• _What needs to be done_: Please repeat exactly the lines below from the one containing "1. The garden" down to the one containing "5. She applied", both included, and nothing else.

• _Provided records_:
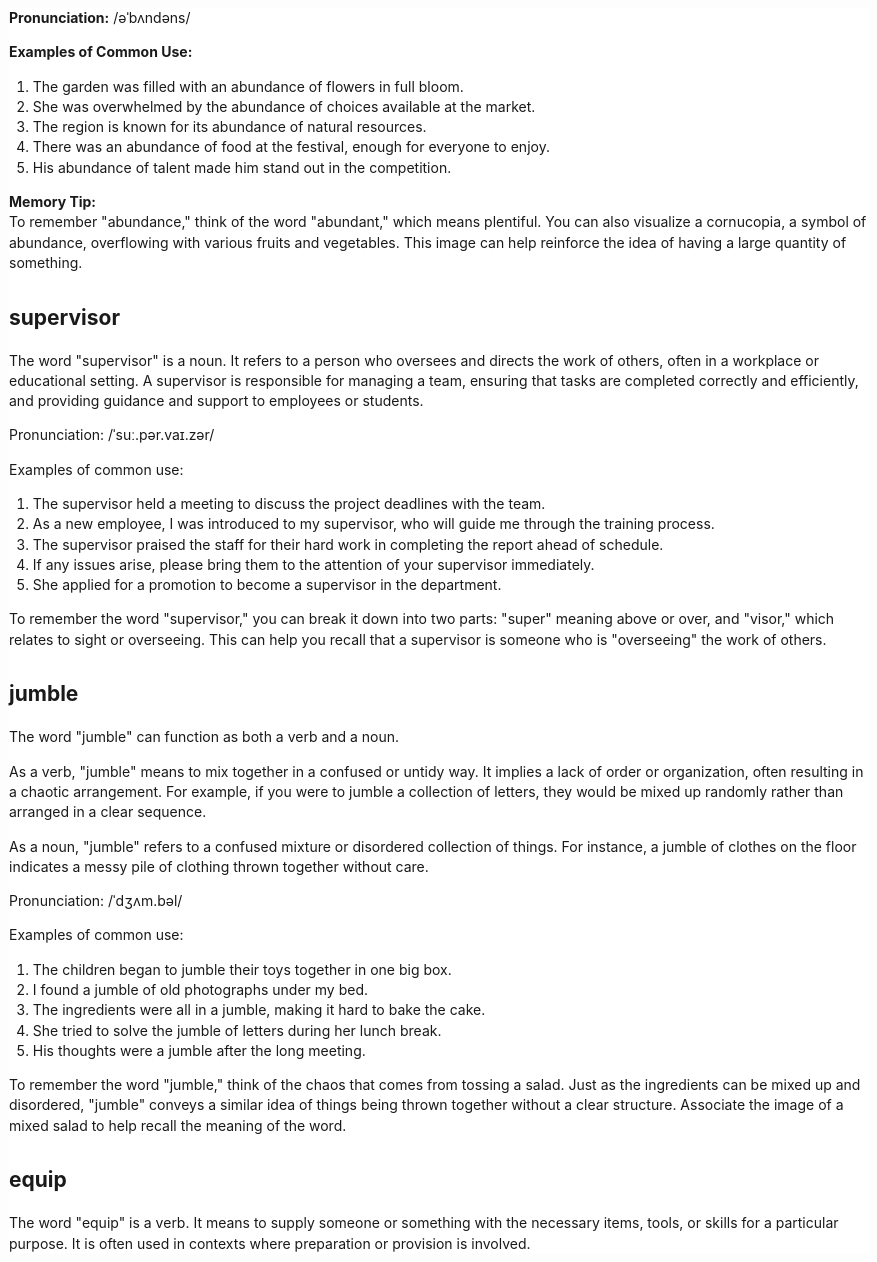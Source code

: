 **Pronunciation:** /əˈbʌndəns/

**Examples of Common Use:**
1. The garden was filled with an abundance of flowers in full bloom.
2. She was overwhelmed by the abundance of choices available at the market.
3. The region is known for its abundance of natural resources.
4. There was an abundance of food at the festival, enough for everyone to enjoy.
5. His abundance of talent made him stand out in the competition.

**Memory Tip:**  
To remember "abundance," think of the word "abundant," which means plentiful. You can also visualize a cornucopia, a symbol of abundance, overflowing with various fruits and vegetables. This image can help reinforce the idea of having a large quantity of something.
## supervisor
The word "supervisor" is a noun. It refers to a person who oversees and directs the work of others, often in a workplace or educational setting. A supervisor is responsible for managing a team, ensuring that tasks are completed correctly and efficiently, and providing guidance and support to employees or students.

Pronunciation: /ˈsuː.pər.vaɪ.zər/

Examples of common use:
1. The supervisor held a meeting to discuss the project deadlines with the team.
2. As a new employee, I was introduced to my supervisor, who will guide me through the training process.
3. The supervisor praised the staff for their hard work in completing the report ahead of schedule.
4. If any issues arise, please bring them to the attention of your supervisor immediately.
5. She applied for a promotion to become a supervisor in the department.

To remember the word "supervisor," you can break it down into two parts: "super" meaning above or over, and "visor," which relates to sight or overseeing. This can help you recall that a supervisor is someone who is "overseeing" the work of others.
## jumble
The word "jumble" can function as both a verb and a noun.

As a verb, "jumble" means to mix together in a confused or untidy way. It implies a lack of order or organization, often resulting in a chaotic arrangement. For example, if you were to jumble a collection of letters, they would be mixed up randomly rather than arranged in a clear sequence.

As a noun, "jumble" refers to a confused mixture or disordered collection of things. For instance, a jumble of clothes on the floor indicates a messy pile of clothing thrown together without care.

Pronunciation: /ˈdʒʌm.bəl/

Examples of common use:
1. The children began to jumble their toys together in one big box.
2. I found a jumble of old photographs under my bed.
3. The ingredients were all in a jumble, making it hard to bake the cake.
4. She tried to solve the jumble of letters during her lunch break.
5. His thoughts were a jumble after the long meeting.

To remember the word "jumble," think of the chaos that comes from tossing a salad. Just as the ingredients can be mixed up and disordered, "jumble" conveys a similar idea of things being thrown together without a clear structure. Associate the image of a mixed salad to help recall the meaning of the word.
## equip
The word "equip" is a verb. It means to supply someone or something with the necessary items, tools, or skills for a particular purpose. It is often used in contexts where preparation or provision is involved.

...

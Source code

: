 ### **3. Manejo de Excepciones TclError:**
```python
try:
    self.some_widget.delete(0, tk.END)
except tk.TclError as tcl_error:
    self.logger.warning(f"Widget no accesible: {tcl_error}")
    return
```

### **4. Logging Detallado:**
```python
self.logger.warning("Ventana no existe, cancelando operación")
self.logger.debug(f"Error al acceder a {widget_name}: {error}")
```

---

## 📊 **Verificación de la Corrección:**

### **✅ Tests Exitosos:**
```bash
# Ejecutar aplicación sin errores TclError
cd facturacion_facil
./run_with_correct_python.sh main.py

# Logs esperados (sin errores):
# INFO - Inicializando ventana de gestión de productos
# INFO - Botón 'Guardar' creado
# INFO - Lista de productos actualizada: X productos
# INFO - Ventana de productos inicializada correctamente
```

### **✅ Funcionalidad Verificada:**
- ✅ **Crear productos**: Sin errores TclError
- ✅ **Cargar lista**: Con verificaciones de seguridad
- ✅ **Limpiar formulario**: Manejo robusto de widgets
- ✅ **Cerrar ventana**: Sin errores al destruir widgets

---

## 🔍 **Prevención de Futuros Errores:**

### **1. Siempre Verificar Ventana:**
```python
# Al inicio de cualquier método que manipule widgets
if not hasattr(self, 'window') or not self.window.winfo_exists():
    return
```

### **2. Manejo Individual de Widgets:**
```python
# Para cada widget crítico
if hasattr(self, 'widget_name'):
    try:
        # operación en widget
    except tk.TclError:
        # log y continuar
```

• _Answer space_:
1. The garden was filled with an abundance of flowers in full bloom.
2. She was overwhelmed by the abundance of choices available at the market.
3. The region is known for its abundance of natural resources.
4. There was an abundance of food at the festival, enough for everyone to enjoy.
5. His abundance of talent made him stand out in the competition.

**Memory Tip:**  
To remember "abundance," think of the word "abundant," which means plentiful. You can also visualize a cornucopia, a symbol of abundance, overflowing with various fruits and vegetables. This image can help reinforce the idea of having a large quantity of something.
## supervisor
The word "supervisor" is a noun. It refers to a person who oversees and directs the work of others, often in a workplace or educational setting. A supervisor is responsible for managing a team, ensuring that tasks are completed correctly and efficiently, and providing guidance and support to employees or students.

Pronunciation: /ˈsuː.pər.vaɪ.zər/

Examples of common use:
1. The supervisor held a meeting to discuss the project deadlines with the team.
2. As a new employee, I was introduced to my supervisor, who will guide me through the training process.
3. The supervisor praised the staff for their hard work in completing the report ahead of schedule.
4. If any issues arise, please bring them to the attention of your supervisor immediately.
5. She applied for a promotion to become a supervisor in the department.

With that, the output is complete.